SUPPLIED MATERIAL:
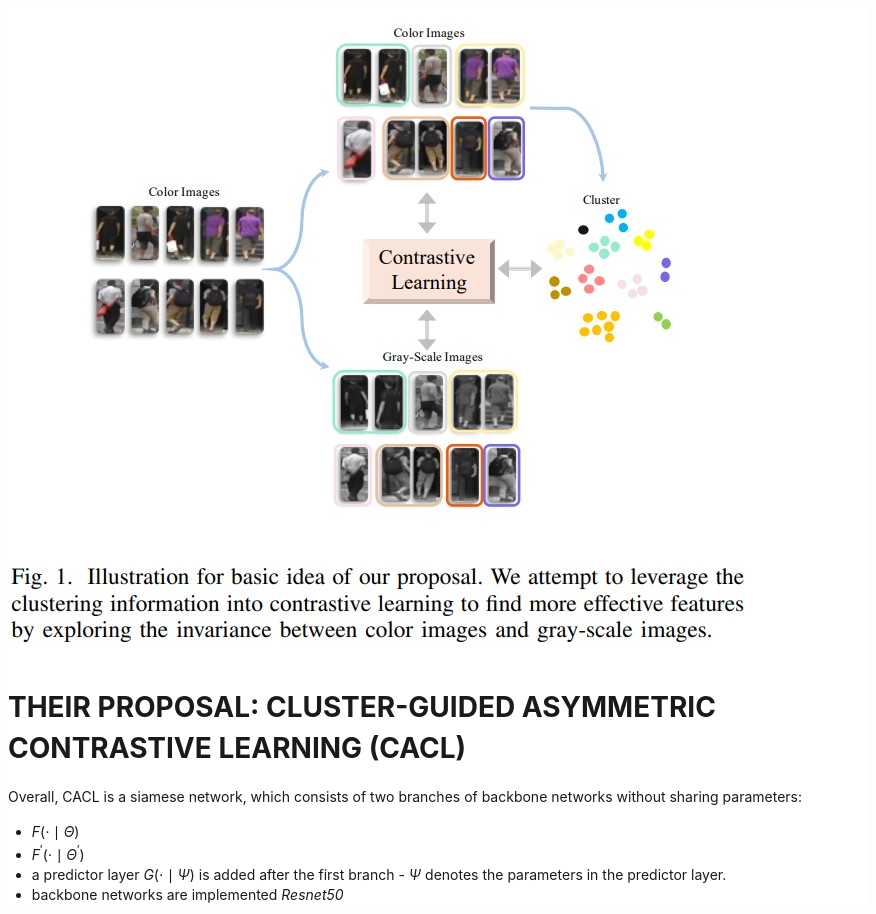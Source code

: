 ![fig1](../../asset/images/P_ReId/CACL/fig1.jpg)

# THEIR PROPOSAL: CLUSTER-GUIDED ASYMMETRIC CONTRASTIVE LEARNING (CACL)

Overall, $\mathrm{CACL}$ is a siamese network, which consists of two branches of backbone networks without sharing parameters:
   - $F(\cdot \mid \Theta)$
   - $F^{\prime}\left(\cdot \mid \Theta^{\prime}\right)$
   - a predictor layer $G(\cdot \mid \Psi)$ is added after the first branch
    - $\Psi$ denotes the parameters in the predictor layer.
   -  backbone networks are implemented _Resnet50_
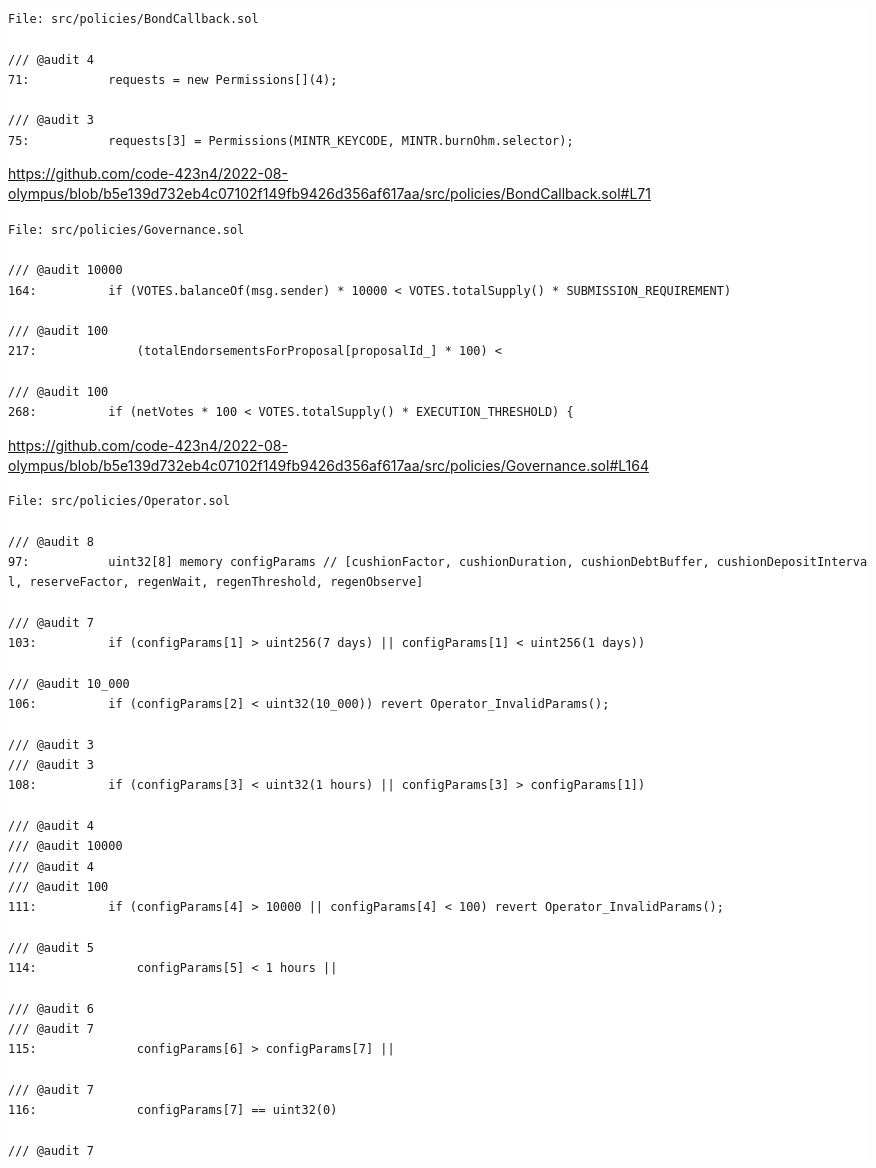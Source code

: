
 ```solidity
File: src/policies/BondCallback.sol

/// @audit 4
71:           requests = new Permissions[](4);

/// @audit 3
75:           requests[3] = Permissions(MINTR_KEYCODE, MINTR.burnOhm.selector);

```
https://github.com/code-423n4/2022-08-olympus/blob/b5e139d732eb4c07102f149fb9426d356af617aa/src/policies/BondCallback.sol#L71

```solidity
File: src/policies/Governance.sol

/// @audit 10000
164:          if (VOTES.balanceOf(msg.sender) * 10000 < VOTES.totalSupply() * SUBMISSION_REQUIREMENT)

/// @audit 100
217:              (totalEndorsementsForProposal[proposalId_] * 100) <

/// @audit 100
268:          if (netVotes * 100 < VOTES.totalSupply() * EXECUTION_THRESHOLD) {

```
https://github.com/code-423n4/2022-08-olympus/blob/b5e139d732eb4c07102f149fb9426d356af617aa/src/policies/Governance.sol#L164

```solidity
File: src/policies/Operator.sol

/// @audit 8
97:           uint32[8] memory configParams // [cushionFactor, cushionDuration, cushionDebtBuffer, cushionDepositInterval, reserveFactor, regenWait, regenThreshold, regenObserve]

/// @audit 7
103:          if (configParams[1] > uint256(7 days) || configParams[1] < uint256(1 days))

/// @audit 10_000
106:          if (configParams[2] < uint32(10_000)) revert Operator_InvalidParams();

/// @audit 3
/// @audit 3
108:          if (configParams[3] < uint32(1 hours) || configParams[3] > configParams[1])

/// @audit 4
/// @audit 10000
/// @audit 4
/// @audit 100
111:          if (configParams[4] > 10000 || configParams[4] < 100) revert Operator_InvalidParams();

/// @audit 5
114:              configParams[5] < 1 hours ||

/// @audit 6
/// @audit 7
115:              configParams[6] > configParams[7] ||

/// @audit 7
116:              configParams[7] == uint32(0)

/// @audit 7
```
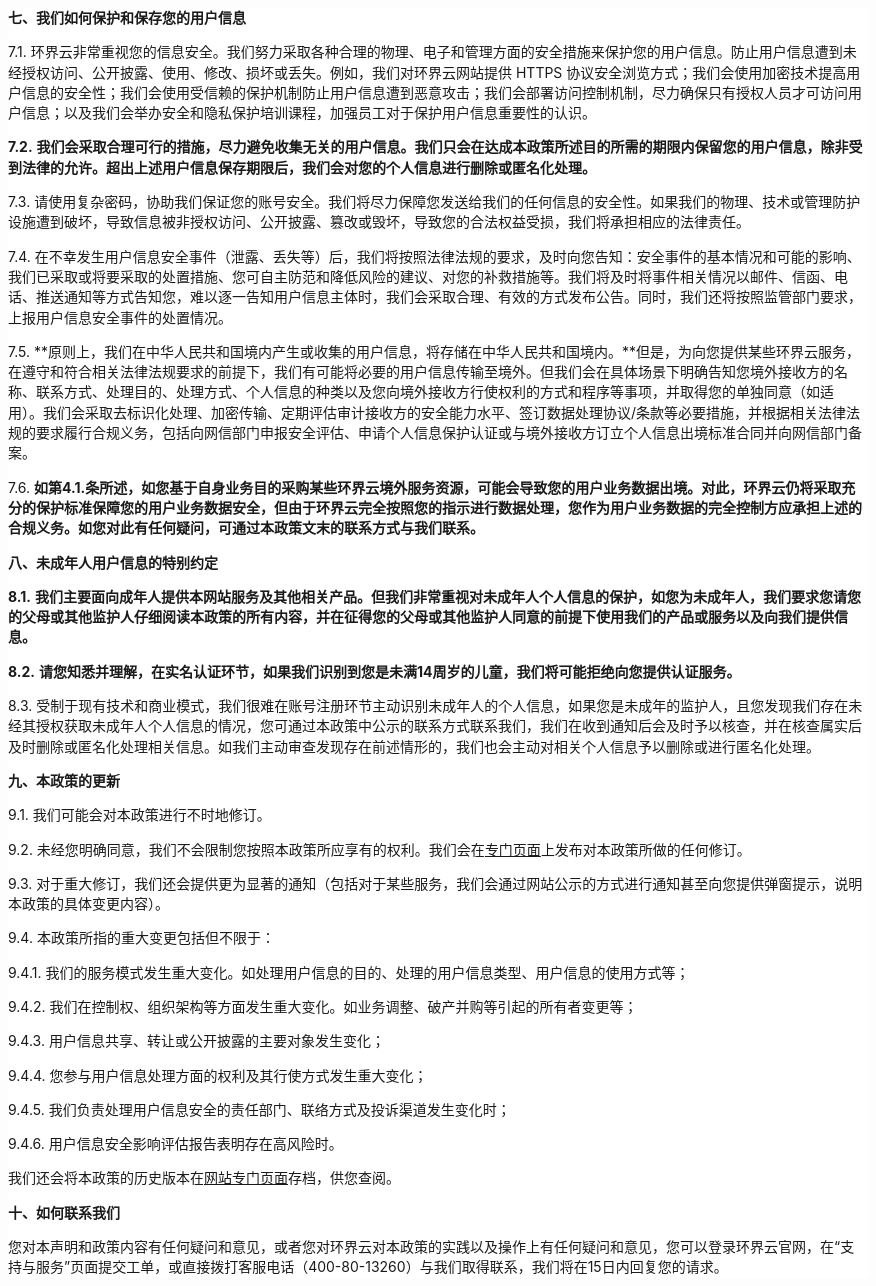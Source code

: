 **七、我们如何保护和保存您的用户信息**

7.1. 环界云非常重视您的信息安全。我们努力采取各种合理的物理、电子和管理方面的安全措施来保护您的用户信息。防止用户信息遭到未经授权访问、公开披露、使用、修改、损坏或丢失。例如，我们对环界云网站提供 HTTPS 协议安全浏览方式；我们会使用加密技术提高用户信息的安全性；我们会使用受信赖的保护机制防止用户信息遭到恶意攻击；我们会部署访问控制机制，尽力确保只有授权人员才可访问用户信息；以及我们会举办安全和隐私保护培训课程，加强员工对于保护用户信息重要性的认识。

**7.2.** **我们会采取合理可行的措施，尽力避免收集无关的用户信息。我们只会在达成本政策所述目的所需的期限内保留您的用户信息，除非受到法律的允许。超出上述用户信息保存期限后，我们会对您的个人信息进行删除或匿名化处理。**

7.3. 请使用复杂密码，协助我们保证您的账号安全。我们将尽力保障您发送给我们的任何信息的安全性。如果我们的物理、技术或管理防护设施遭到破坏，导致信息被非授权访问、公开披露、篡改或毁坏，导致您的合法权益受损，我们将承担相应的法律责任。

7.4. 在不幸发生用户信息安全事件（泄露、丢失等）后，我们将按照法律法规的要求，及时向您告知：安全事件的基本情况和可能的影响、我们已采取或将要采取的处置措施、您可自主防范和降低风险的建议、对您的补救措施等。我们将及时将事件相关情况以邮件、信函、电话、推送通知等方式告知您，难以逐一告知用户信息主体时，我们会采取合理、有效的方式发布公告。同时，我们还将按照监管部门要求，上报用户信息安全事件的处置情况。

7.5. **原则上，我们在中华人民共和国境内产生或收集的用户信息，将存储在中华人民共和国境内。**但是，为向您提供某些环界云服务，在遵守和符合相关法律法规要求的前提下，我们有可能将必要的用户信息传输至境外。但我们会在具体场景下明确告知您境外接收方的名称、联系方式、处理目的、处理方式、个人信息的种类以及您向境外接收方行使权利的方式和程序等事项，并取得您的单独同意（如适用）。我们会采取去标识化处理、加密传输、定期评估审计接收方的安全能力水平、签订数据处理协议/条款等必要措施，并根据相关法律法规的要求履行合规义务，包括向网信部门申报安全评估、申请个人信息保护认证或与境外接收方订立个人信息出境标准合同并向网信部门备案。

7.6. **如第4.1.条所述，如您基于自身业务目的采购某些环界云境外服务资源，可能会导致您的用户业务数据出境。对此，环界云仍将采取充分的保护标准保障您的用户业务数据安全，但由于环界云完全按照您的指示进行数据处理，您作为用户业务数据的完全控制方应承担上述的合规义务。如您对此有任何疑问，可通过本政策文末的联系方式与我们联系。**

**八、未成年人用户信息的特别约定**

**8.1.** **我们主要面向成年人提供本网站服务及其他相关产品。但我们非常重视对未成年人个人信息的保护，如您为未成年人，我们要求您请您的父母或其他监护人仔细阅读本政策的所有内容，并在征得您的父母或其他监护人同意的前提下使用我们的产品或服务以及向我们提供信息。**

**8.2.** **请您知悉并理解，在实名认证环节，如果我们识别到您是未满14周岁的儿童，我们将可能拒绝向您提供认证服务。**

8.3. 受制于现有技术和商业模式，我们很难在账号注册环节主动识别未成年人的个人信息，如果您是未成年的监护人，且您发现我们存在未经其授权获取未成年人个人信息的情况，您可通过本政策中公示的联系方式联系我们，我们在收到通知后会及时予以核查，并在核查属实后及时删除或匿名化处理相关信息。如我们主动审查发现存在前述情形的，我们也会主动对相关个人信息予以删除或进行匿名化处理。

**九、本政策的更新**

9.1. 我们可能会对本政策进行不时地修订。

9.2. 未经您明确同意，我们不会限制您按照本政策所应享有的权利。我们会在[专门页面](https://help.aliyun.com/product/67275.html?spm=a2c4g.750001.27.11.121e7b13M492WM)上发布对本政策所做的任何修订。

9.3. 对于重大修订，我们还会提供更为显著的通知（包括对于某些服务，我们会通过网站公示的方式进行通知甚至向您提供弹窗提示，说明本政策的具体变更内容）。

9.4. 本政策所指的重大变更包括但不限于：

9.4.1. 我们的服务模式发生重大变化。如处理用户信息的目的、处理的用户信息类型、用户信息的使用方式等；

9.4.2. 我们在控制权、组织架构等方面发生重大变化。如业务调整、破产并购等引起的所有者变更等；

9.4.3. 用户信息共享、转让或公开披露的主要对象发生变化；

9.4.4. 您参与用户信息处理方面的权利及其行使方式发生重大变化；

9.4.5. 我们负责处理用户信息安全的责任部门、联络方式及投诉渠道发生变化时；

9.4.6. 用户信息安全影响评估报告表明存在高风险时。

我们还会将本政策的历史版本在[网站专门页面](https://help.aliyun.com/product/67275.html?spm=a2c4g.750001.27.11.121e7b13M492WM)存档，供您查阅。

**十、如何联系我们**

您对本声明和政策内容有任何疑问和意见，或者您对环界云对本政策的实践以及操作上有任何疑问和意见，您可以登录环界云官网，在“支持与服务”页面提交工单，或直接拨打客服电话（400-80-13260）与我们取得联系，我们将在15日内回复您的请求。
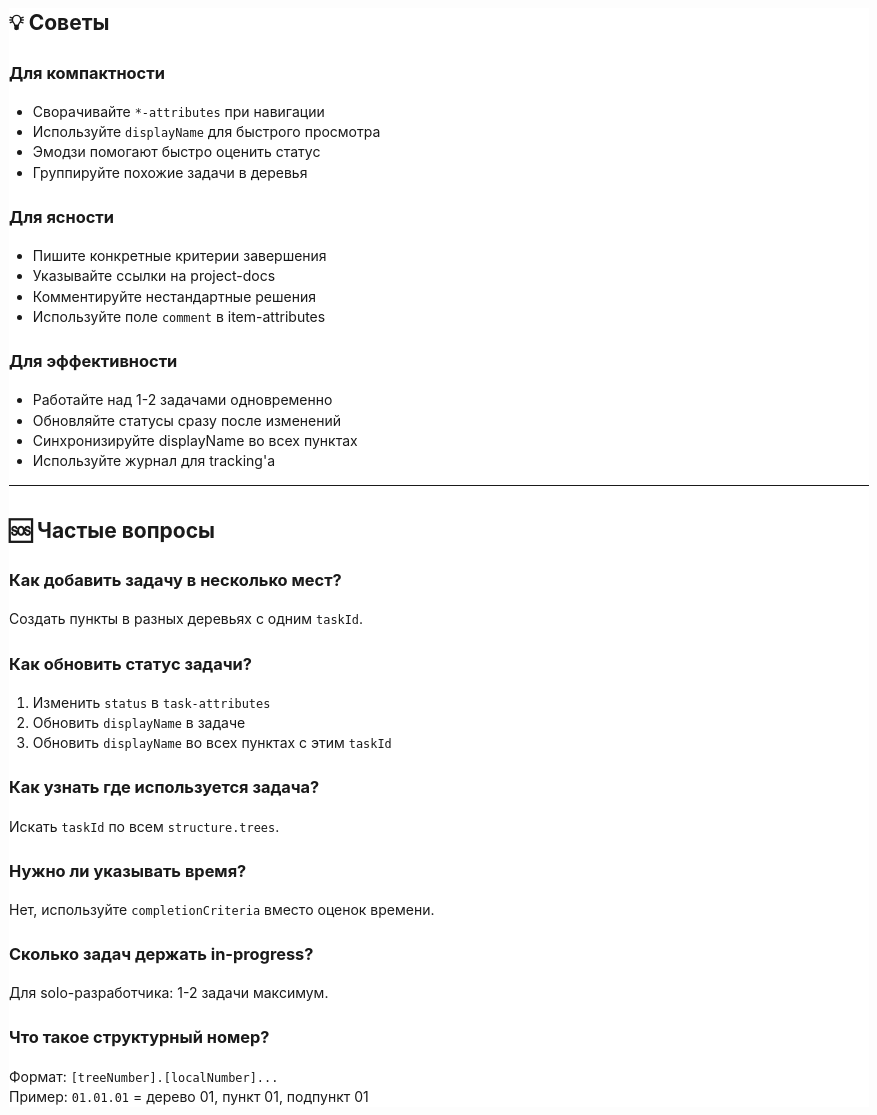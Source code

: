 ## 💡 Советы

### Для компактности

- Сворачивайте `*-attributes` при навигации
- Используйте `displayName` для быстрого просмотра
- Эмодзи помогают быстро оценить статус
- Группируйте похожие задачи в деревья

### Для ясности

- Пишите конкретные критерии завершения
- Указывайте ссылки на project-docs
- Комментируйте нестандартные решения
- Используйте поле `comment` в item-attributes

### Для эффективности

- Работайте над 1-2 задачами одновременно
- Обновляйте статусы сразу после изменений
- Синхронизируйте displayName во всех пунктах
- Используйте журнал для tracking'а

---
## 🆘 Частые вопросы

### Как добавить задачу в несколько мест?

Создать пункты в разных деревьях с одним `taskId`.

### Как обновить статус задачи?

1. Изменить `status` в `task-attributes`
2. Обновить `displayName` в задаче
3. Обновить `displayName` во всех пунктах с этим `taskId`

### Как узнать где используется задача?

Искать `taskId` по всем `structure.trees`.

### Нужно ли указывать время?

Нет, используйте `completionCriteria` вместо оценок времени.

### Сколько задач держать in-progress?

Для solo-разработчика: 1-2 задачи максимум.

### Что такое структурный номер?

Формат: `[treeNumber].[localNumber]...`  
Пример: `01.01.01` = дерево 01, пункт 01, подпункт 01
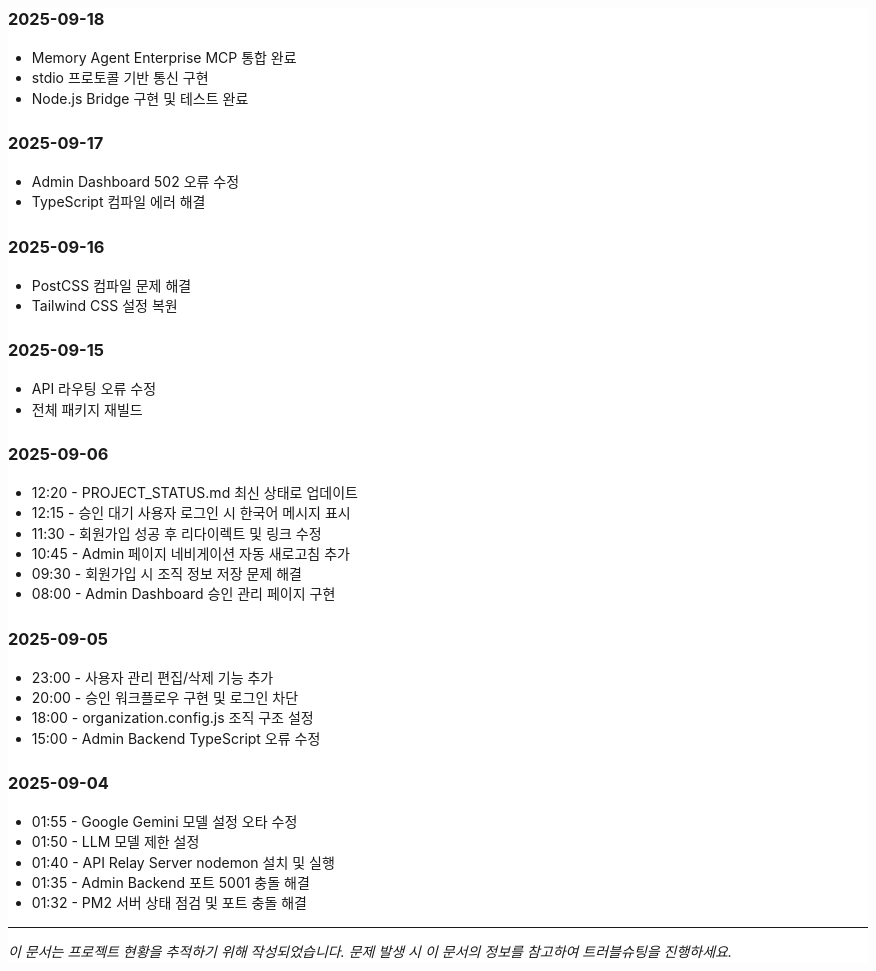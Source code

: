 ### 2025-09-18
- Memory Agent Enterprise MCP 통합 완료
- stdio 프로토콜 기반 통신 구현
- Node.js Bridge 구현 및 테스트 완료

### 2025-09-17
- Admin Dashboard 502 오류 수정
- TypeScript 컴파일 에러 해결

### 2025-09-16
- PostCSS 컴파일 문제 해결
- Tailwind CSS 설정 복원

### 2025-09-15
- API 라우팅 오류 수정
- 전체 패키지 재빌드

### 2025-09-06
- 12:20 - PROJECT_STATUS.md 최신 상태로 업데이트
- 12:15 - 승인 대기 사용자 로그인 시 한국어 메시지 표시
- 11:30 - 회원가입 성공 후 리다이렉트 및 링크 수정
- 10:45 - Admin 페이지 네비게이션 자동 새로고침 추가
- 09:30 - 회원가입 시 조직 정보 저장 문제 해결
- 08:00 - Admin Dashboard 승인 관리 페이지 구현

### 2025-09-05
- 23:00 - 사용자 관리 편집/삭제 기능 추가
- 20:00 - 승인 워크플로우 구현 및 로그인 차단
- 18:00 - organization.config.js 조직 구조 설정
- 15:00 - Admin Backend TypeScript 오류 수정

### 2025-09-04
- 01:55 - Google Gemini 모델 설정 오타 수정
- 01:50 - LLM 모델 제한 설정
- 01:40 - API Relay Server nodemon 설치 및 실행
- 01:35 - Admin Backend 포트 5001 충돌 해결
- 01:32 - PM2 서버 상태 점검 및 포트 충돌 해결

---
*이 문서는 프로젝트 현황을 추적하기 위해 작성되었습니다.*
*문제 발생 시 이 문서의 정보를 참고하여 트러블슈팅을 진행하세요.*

TASK DIRECTIONS:
If a line in the records contains "회원가입", report it.

SOLUTION FOR THIS PROBLEM:
- 11:30 - 회원가입 성공 후 리다이렉트 및 링크 수정
- 09:30 - 회원가입 시 조직 정보 저장 문제 해결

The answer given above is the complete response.